Victoria Mortgage Investment Corporation

Interesting Times for Canadian Mortgage Borrowers

March 15th, 2010 | Leave a Reply »

Those of us who have been working in the mortgage industry for more than just a few years will agree that these are most interesting times.  Borrowers who took advantage of variable rate mortgage offerings a few years back are now confronted with the hard question, “Do I look at locking into a fixed longer term mortgage or do I continue to “float” at a deeply discounted interest rate?”  The one thing that I have learned about this business is that there is nothing more constant than change.  Rates go up and rates go down.  Rate volatility can happen for many reasons and some times not for the reasons a borrower expects, like a tight supply of mortgage funds or a Financial Institution’s Fund Matching requirements.
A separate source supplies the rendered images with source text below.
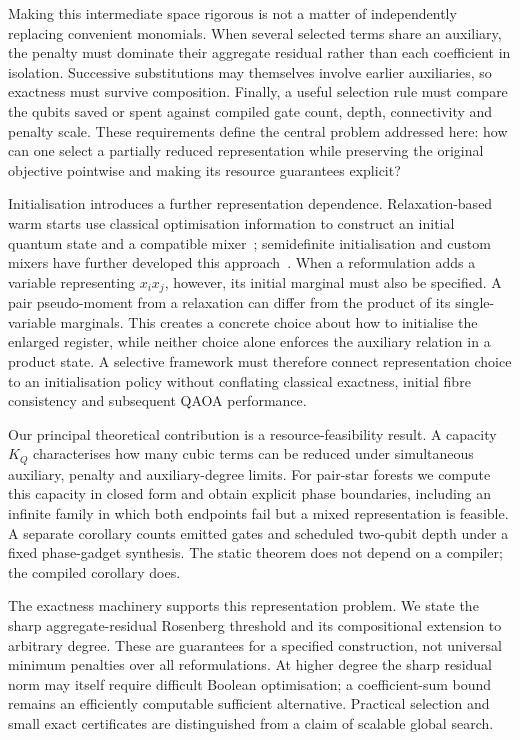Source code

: \documentclass[a4paper,onecolumn,11pt,unpublished]{quantumarticle}
\theoremstyle{remark}
\begin{document}
Making this intermediate space rigorous is not a matter of independently
replacing convenient monomials. When several selected terms share an
auxiliary, the penalty must dominate their aggregate residual rather than each
coefficient in isolation. Successive substitutions may themselves involve
earlier auxiliaries, so exactness must survive composition. Finally, a useful
selection rule must compare the qubits saved or spent against compiled gate
count, depth, connectivity and penalty scale. These requirements define the
central problem addressed here: how can one select a partially reduced
representation while preserving the original objective pointwise and making
its resource guarantees explicit?

Initialisation introduces a further representation dependence.
Relaxation-based warm starts use classical optimisation information to
construct an initial quantum state and a compatible
mixer~\cite{Egger2021}; semidefinite initialisation and custom mixers have
further developed this approach~\cite{TateSDP2023,TateCustom2023}.
When a reformulation adds a variable representing $x_i x_j$, however, its
initial marginal must also be specified. A pair pseudo-moment from a
relaxation can differ from the product of its single-variable marginals.
This creates a concrete choice about how to initialise the enlarged
register, while neither choice alone enforces the auxiliary relation in a
product state. A selective framework must therefore connect representation
choice to an initialisation policy without conflating classical exactness,
initial fibre consistency and subsequent QAOA performance.

Our principal theoretical contribution is a resource-feasibility result. A capacity $K_Q$ characterises how many cubic terms can be reduced under simultaneous auxiliary, penalty and auxiliary-degree limits. For pair-star forests we compute this capacity in closed form and obtain explicit phase boundaries, including an infinite family in which both endpoints fail but a mixed representation is feasible. A separate corollary counts emitted gates and scheduled two-qubit depth under a fixed phase-gadget synthesis. The static theorem does not depend on a compiler; the compiled corollary does.

The exactness machinery supports this representation problem. We state the sharp aggregate-residual Rosenberg threshold and its compositional extension to arbitrary degree. These are guarantees for a specified construction, not universal minimum penalties over all reformulations. At higher degree the sharp residual norm may itself require difficult Boolean optimisation; a coefficient-sum bound remains an efficiently computable sufficient alternative. Practical selection and small exact certificates are distinguished from a claim of scalable global search.
\end{document}
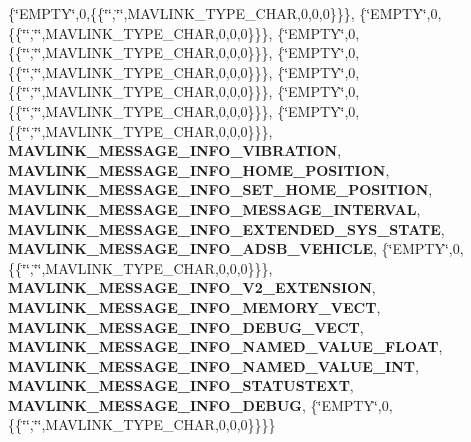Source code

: \begin{DoxyCompactItemize}
\{\char`\"{}E\+M\+P\+TY\char`\"{},0,\{\{\char`\"{}\char`\"{},\char`\"{}\char`\"{},M\+A\+V\+L\+I\+N\+K\+\_\+\+T\+Y\+P\+E\+\_\+\+C\+H\+AR,0,0,0\}\}\}, \{\char`\"{}E\+M\+P\+TY\char`\"{},0,\{\{\char`\"{}\char`\"{},\char`\"{}\char`\"{},M\+A\+V\+L\+I\+N\+K\+\_\+\+T\+Y\+P\+E\+\_\+\+C\+H\+AR,0,0,0\}\}\}, \{\char`\"{}E\+M\+P\+TY\char`\"{},0,\{\{\char`\"{}\char`\"{},\char`\"{}\char`\"{},M\+A\+V\+L\+I\+N\+K\+\_\+\+T\+Y\+P\+E\+\_\+\+C\+H\+AR,0,0,0\}\}\}, \{\char`\"{}E\+M\+P\+TY\char`\"{},0,\{\{\char`\"{}\char`\"{},\char`\"{}\char`\"{},M\+A\+V\+L\+I\+N\+K\+\_\+\+T\+Y\+P\+E\+\_\+\+C\+H\+AR,0,0,0\}\}\}, \{\char`\"{}E\+M\+P\+TY\char`\"{},0,\{\{\char`\"{}\char`\"{},\char`\"{}\char`\"{},M\+A\+V\+L\+I\+N\+K\+\_\+\+T\+Y\+P\+E\+\_\+\+C\+H\+AR,0,0,0\}\}\}, \{\char`\"{}E\+M\+P\+TY\char`\"{},0,\{\{\char`\"{}\char`\"{},\char`\"{}\char`\"{},M\+A\+V\+L\+I\+N\+K\+\_\+\+T\+Y\+P\+E\+\_\+\+C\+H\+AR,0,0,0\}\}\}, \{\char`\"{}E\+M\+P\+TY\char`\"{},0,\{\{\char`\"{}\char`\"{},\char`\"{}\char`\"{},M\+A\+V\+L\+I\+N\+K\+\_\+\+T\+Y\+P\+E\+\_\+\+C\+H\+AR,0,0,0\}\}\}, \textbf{ M\+A\+V\+L\+I\+N\+K\+\_\+\+M\+E\+S\+S\+A\+G\+E\+\_\+\+I\+N\+F\+O\+\_\+\+V\+I\+B\+R\+A\+T\+I\+ON}, \textbf{ M\+A\+V\+L\+I\+N\+K\+\_\+\+M\+E\+S\+S\+A\+G\+E\+\_\+\+I\+N\+F\+O\+\_\+\+H\+O\+M\+E\+\_\+\+P\+O\+S\+I\+T\+I\+ON}, \textbf{ M\+A\+V\+L\+I\+N\+K\+\_\+\+M\+E\+S\+S\+A\+G\+E\+\_\+\+I\+N\+F\+O\+\_\+\+S\+E\+T\+\_\+\+H\+O\+M\+E\+\_\+\+P\+O\+S\+I\+T\+I\+ON}, \textbf{ M\+A\+V\+L\+I\+N\+K\+\_\+\+M\+E\+S\+S\+A\+G\+E\+\_\+\+I\+N\+F\+O\+\_\+\+M\+E\+S\+S\+A\+G\+E\+\_\+\+I\+N\+T\+E\+R\+V\+AL}, \textbf{ M\+A\+V\+L\+I\+N\+K\+\_\+\+M\+E\+S\+S\+A\+G\+E\+\_\+\+I\+N\+F\+O\+\_\+\+E\+X\+T\+E\+N\+D\+E\+D\+\_\+\+S\+Y\+S\+\_\+\+S\+T\+A\+TE}, \textbf{ M\+A\+V\+L\+I\+N\+K\+\_\+\+M\+E\+S\+S\+A\+G\+E\+\_\+\+I\+N\+F\+O\+\_\+\+A\+D\+S\+B\+\_\+\+V\+E\+H\+I\+C\+LE}, \{\char`\"{}E\+M\+P\+TY\char`\"{},0,\{\{\char`\"{}\char`\"{},\char`\"{}\char`\"{},M\+A\+V\+L\+I\+N\+K\+\_\+\+T\+Y\+P\+E\+\_\+\+C\+H\+AR,0,0,0\}\}\}, \textbf{ M\+A\+V\+L\+I\+N\+K\+\_\+\+M\+E\+S\+S\+A\+G\+E\+\_\+\+I\+N\+F\+O\+\_\+\+V2\+\_\+\+E\+X\+T\+E\+N\+S\+I\+ON}, \textbf{ M\+A\+V\+L\+I\+N\+K\+\_\+\+M\+E\+S\+S\+A\+G\+E\+\_\+\+I\+N\+F\+O\+\_\+\+M\+E\+M\+O\+R\+Y\+\_\+\+V\+E\+CT}, \textbf{ M\+A\+V\+L\+I\+N\+K\+\_\+\+M\+E\+S\+S\+A\+G\+E\+\_\+\+I\+N\+F\+O\+\_\+\+D\+E\+B\+U\+G\+\_\+\+V\+E\+CT}, \textbf{ M\+A\+V\+L\+I\+N\+K\+\_\+\+M\+E\+S\+S\+A\+G\+E\+\_\+\+I\+N\+F\+O\+\_\+\+N\+A\+M\+E\+D\+\_\+\+V\+A\+L\+U\+E\+\_\+\+F\+L\+O\+AT}, \textbf{ M\+A\+V\+L\+I\+N\+K\+\_\+\+M\+E\+S\+S\+A\+G\+E\+\_\+\+I\+N\+F\+O\+\_\+\+N\+A\+M\+E\+D\+\_\+\+V\+A\+L\+U\+E\+\_\+\+I\+NT}, \textbf{ M\+A\+V\+L\+I\+N\+K\+\_\+\+M\+E\+S\+S\+A\+G\+E\+\_\+\+I\+N\+F\+O\+\_\+\+S\+T\+A\+T\+U\+S\+T\+E\+XT}, \textbf{ M\+A\+V\+L\+I\+N\+K\+\_\+\+M\+E\+S\+S\+A\+G\+E\+\_\+\+I\+N\+F\+O\+\_\+\+D\+E\+B\+UG}, \{\char`\"{}E\+M\+P\+TY\char`\"{},0,\{\{\char`\"{}\char`\"{},\char`\"{}\char`\"{},M\+A\+V\+L\+I\+N\+K\+\_\+\+T\+Y\+P\+E\+\_\+\+C\+H\+AR,0,0,0\}\}\}\}

\end{DoxyCompactItemize}
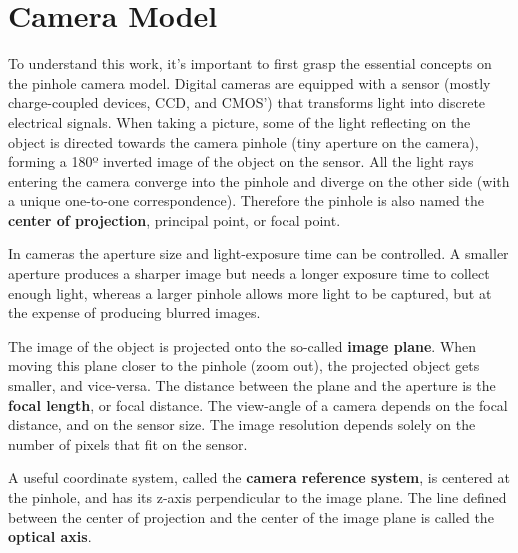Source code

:
\section{Camera Model}
\label{cha2:cameramodel}

To understand this work, it's important to first grasp the essential concepts on the pinhole camera model. Digital cameras are equipped with a sensor (mostly charge-coupled devices, CCD, and CMOS') that transforms light into discrete electrical signals. When taking a picture, some of the light reflecting on the object is directed towards the camera pinhole (tiny aperture on the camera), forming a 180º inverted image of the object on the sensor. All the light rays entering the camera converge into the pinhole and diverge on the other side (with a unique one-to-one correspondence). Therefore the pinhole is also named the \textbf{center of projection}, principal point, or focal point.

In cameras the aperture size and light-exposure time can be controlled. A smaller aperture produces a sharper image but needs a longer exposure time to collect enough light, whereas a larger pinhole allows more light to be captured, but at the expense of producing blurred images.

The image of the object is projected onto the so-called \textbf{image plane}. When moving this plane closer to the pinhole (zoom out), the projected object gets smaller, and vice-versa. The distance between the plane and the aperture is the \textbf{focal length}, or focal distance. The view-angle of a camera depends on the focal distance, and on the sensor size. The image resolution depends solely on the number of pixels that fit on the sensor.

A useful coordinate system, called the \textbf{camera reference system}, is centered at the pinhole, and has its z-axis perpendicular to the image plane. The line defined between the center of projection and the center of the image plane is called the \textbf{optical axis}.

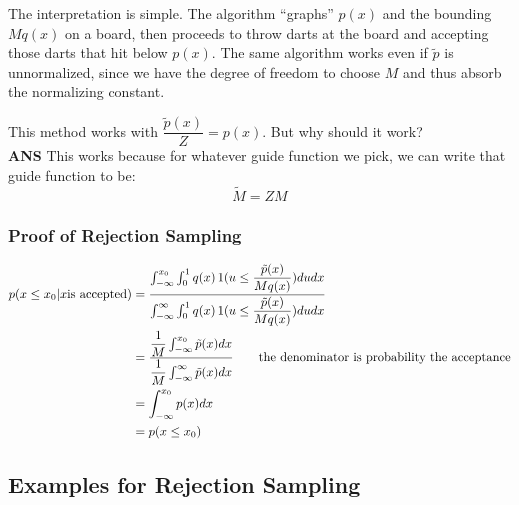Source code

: \documentclass{article}
\begin{document}

The interpretation is simple. The algorithm ``graphs'' $p(x)$ and the bounding $Mq(x)$ on a board, then proceeds to throw darts at the board and accepting those darts that hit below $p(x)$. The same algorithm works even if $\tilde p$ is unnormalized, since we have the degree of freedom to choose $M$ and thus absorb the normalizing constant.

This method works with $\dfrac{\tilde{p}(x)}{Z} = p(x) $. But why should it work?\\
\textbf{ANS} This works because for whatever guide function we pick, we can write that guide function to be: \[
\widetilde{M} = ZM
\]

\subsubsection{Proof of Rejection Sampling}
\begin{align*}
p(x \leq x_0 |x \text{is accepted})
& = \dfrac{ \int_{-\infty}^{x_0} \int_0^1 q(x) \operatorname{1}(u \leq \dfrac{  \tilde{p}(x)  }{  Mq(x)  }) du dx }{ \int_{-\infty}^{\infty} \int_0^1 q(x) \operatorname{1}(u \leq \dfrac{\tilde{p}(x)}{Mq(x)}) du dx  } \\
& = \dfrac{    \dfrac{1}{M} \int_{-\infty}^{x_0} \tilde{p}(x) dx }{   \dfrac{1}{M}  \int_{-\infty}^{\infty}  \tilde{p}(x) dx } \qquad \text{the denominator is probability the acceptance} \\
& = \int_{-\infty}^{x_0} p(x) dx \\
& = p(x \leq x_0)
\end{align*}

\subsection{Examples for Rejection Sampling}
\end{document}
I agree that there are many economic reasons not to expect large increases in Canadian Mortgage Interest rates in the near future.  However, based on the Bank of Canada’s position calling for an increase to the prime rate starting this summer, current mortgage underwriting guidelines that get less flexible every day, plus a recent trend that shows an increase in the 5 to 10 year Canadian Government Bond Rates, it may now be time to take a hard, honest look at the affordability issue of mortgage payments.

If interest rate were to jump 1%, 2% or 3%, would you still be comfortable with your shelter costs?  Always remember that we are dealing with historically low mortgage interest rates.  Some lenders offer the option of a split mortgage term.  This permits a mortgagor to leave a portion of their mortgage floating while at the same time locking in a portion at a fixed longer term.  This may well be a product that borrowers will start to embrace as a prudent option over the coming months.